─── EXERCISE DATA ───
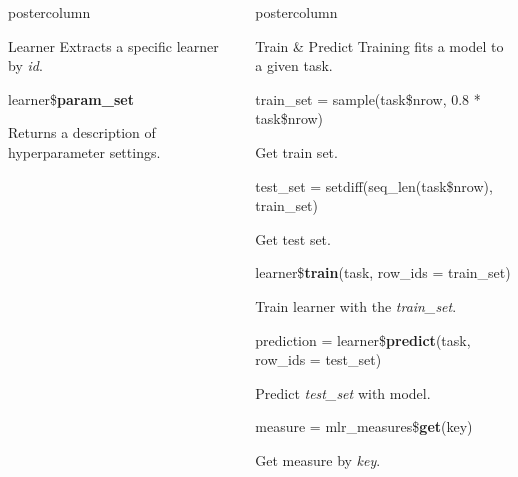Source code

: \documentclass{beamer}
\newlength{\columnheight} %
\begin{document}
\begin{frame}[fragile]{}
\begin{columns}
\begin{column}{.31\textwidth}
\begin{beamercolorbox}[center]{postercolumn}
\begin{minipage}{.98\textwidth}
{\begin{myblock}{Learner}
						\hspace*{1ex}Extracts a specific learner by \textit{id}.
						\\
						\begin{codebox}
							learner\$\textbf{param\_set}
						\end{codebox}
						\hspace*{1ex}Returns a description of hyperparameter settings.
					\end{myblock}\vfill
				}
			\end{minipage}
		\end{beamercolorbox}
	\end{column}
	\begin{column}{.31\textwidth}
		\begin{beamercolorbox}[center]{postercolumn}
			\begin{minipage}{.98\textwidth}
				\parbox[t][\columnheight]{\textwidth}{
					\begin{myblock}{Train \& Predict}
						Training fits a model to a given task. 
						\\
						\begin{codebox}
							train\_set = sample(task\$nrow, 0.8 * task\$nrow)
						\end{codebox}
						\hspace*{1ex}Get train set.
						\\
						\begin{codebox}
							test\_set = setdiff(seq\_len(task\$nrow), train\_set)
						\end{codebox}
						\hspace*{1ex}Get test set.
						\\
						\begin{codebox}
							learner\$\textbf{train}(task, row\_ids = train\_set)
						\end{codebox}
						\hspace*{1ex}Train learner with the \textit{train\_set}.
						\\
						\begin{codebox}
							prediction = learner\$\textbf{predict}(task, row\_ids = test\_set)
						\end{codebox}
						\hspace*{1ex}Predict \textit{test\_set} with model.
						\\
						\begin{codebox}
							measure = mlr\_measures\$\textbf{get}(key)
						\end{codebox}
						\hspace*{1ex}Get measure by \textit{key}.

\end{myblock}}
\end{minipage}
\end{beamercolorbox}
\end{column}
\end{columns}
\end{frame}
\end{document}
───
REQUIREMENT
The preceding entries should be duplicated word for word; no picture belongs in the copy.

YOUR SOLUTION
Source code

: \documentclass{beamer}
\newlength{\columnheight} %
\begin{document}
\begin{frame}[fragile]{}
\begin{columns}
\begin{column}{.31\textwidth}
\begin{beamercolorbox}[center]{postercolumn}
\begin{minipage}{.98\textwidth}
{\begin{myblock}{Learner}
						\hspace*{1ex}Extracts a specific learner by \textit{id}.
						\\
						\begin{codebox}
							learner\$\textbf{param\_set}
						\end{codebox}
						\hspace*{1ex}Returns a description of hyperparameter settings.
					\end{myblock}\vfill
				}
			\end{minipage}
		\end{beamercolorbox}
	\end{column}
	\begin{column}{.31\textwidth}
		\begin{beamercolorbox}[center]{postercolumn}
			\begin{minipage}{.98\textwidth}
				\parbox[t][\columnheight]{\textwidth}{
					\begin{myblock}{Train \& Predict}
						Training fits a model to a given task. 
						\\
						\begin{codebox}
							train\_set = sample(task\$nrow, 0.8 * task\$nrow)
						\end{codebox}
						\hspace*{1ex}Get train set.
						\\
						\begin{codebox}
							test\_set = setdiff(seq\_len(task\$nrow), train\_set)
						\end{codebox}
						\hspace*{1ex}Get test set.
						\\
						\begin{codebox}
							learner\$\textbf{train}(task, row\_ids = train\_set)
						\end{codebox}
						\hspace*{1ex}Train learner with the \textit{train\_set}.
						\\
						\begin{codebox}
							prediction = learner\$\textbf{predict}(task, row\_ids = test\_set)
						\end{codebox}
						\hspace*{1ex}Predict \textit{test\_set} with model.
						\\
						\begin{codebox}
							measure = mlr\_measures\$\textbf{get}(key)
						\end{codebox}
						\hspace*{1ex}Get measure by \textit{key}.

\end{myblock}}
\end{minipage}
\end{beamercolorbox}
\end{column}
\end{columns}
\end{frame}
\end{document}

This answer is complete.